With the moniker of Mr. Big Healey, John Chatham has earned his status as one of the storied marque’s most legendary men. Across four decades, Chatham piloted DD300 – an Austin-Healey 3000 – on tracks around the world and became famous as one of the fastest drivers of the era.
Chatham’s father purchased a garage in Bristol after the Second World War and the youngster grew up around the business. He purchased his first Healey at the age of 20 and set out to become a racing driver. “Back then, I thought simply owning a Healey made me a racing driver. All I had to do was attach a couple of pieces of sticky tape across the headlights, and I was away,” Chatham says, and “every chance I could get I’d drive her to a race or a hillclimb of some sort, and sign myself up as a competitor.”
He soon established a reputation as a fearsome competitor and during the 60s began to compete against the historic names like Stirling Moss and Roger Clark. “I remember one rally in particular back in the 1960s, when I was seeded below Stirling because I was a less well-known name, even though I’d driven faster than him in the previous few days,” he remembered.
“I was so furious, the red mist came down and stayed down across most of Europe. Driven by anger, I left the whole field behind, and would have won the race hands down had I not allowed my concentration to slip while talking to my navigator in the middle of the Alps – I drove straight on at a sharp bend and crashed into the barrier.

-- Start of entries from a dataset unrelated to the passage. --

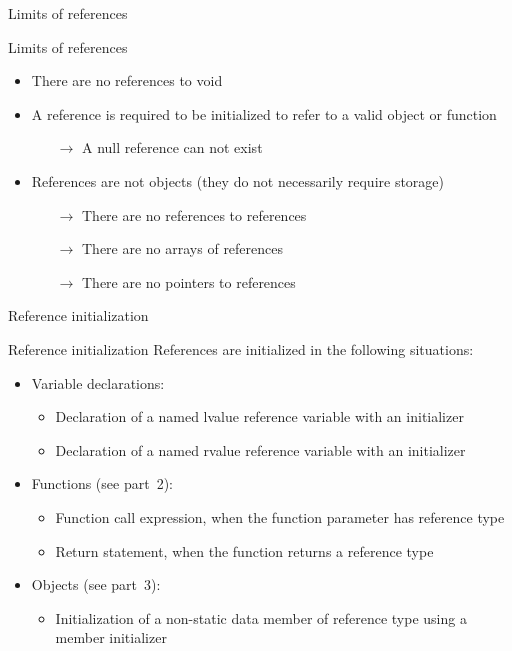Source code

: \begin{frame}{Limits of references}{}
  \begin{block}{Limits of references}
    \begin{itemize}
    \item
      There are no references to void
    \item
      A reference is required to be initialized to refer to a valid object or function
      \begin{itemize}
      \item[$\to$]
        A null reference can not exist
      \end{itemize}
    \item
      References are not objects (they do not necessarily require storage)
      \begin{itemize}
      \item[$\to$]
        There are no references to references
      \item[$\to$]
        There are no arrays of references
      \item[$\to$]
        There are no pointers to references
      \end{itemize}
    \end{itemize}
  \end{block}
\end{frame}

\begin{frame}{Reference initialization}{}
  \begin{block}{Reference initialization}
    References are initialized in the following situations:
    \begin{itemize}
    \item
      Variable declarations:
      \begin{itemize}
      \item
        Declaration of a named lvalue reference variable with an initializer
      \item
        Declaration of a named rvalue reference variable with an initializer
      \end{itemize}
    \item
      Functions (see part~2): %
      \begin{itemize}
      \item
        Function call expression, when the function parameter has reference type
      \item
        Return statement, when the function returns a reference type
      \end{itemize}
    \item
      Objects (see part~3): %
      \begin{itemize}
      \item
         Initialization of a non-static data member of reference type using a member initializer
      \end{itemize}
    \end{itemize}
  \end{block}
\end{frame}



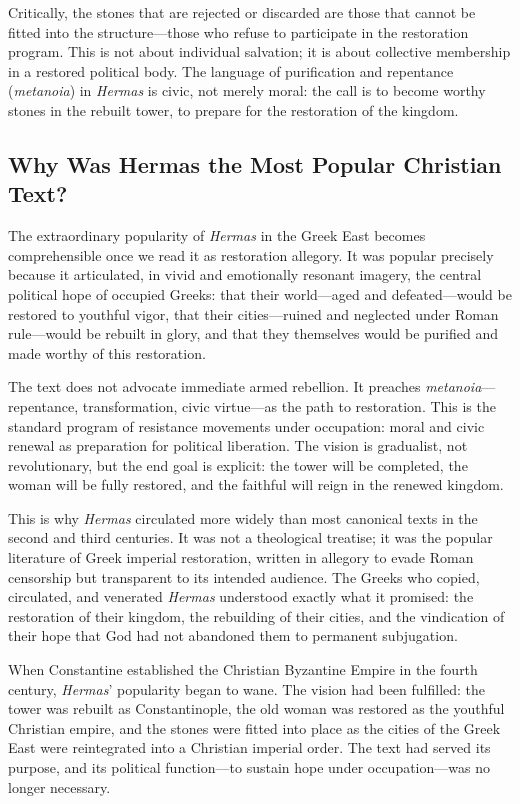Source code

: Critically, the stones that are rejected or discarded are those that cannot be fitted into the structure---those who refuse to participate in the restoration program.
This is not about individual salvation; it is about collective membership in a restored political body.
The language of purification and repentance (\emph{metanoia}) in \emph{Hermas} is civic, not merely moral: the call is to become worthy stones in the rebuilt tower, to prepare for the restoration of the kingdom.

\subsection{Why Was Hermas the Most Popular Christian Text?}

The extraordinary popularity of \emph{Hermas} in the Greek East becomes comprehensible once we read it as restoration allegory.
It was popular precisely because it articulated, in vivid and emotionally resonant imagery, the central political hope of occupied Greeks: that their world---aged and defeated---would be restored to youthful vigor, that their cities---ruined and neglected under Roman rule---would be rebuilt in glory, and that they themselves would be purified and made worthy of this restoration.

The text does not advocate immediate armed rebellion.
It preaches \emph{metanoia}---repentance, transformation, civic virtue---as the path to restoration.
This is the standard program of resistance movements under occupation: moral and civic renewal as preparation for political liberation.
The vision is gradualist, not revolutionary, but the end goal is explicit: the tower will be completed, the woman will be fully restored, and the faithful will reign in the renewed kingdom.

This is why \emph{Hermas} circulated more widely than most canonical texts in the second and third centuries.
It was not a theological treatise; it was the popular literature of Greek imperial restoration, written in allegory to evade Roman censorship but transparent to its intended audience.
The Greeks who copied, circulated, and venerated \emph{Hermas} understood exactly what it promised: the restoration of their kingdom, the rebuilding of their cities, and the vindication of their hope that God had not abandoned them to permanent subjugation.

When Constantine established the Christian Byzantine Empire in the fourth century, \emph{Hermas}' popularity began to wane.
The vision had been fulfilled: the tower was rebuilt as Constantinople, the old woman was restored as the youthful Christian empire, and the stones were fitted into place as the cities of the Greek East were reintegrated into a Christian imperial order.
The text had served its purpose, and its political function---to sustain hope under occupation---was no longer necessary.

Not my finest hour.”
He continued to race against Moss and other legends like Timo Makinen across 22 countries and countless tracks. He raced the Targa Florio in an MGC and took part in the International Healey Challenge in the 90s. DD300 was sold off to finance other ventures, Chatham explains that “I bought that car in 1963 for £365, and raced it almost every day for more than 40 years. Then I sold it to a banker in 2005 for £265,000. Not a bad profit, even if I say so myself.”
A stroke has slowed – but not stopped – the irrepressible Englishman and continues to work on Healeys from his farm in Bristol. Just the sort of thing that you would expect from Mr. Big Healey himself. After all, the man wooed his beautiful wife – a glamorous BOAC flight attendant named Vicky – while driving a VW Bus.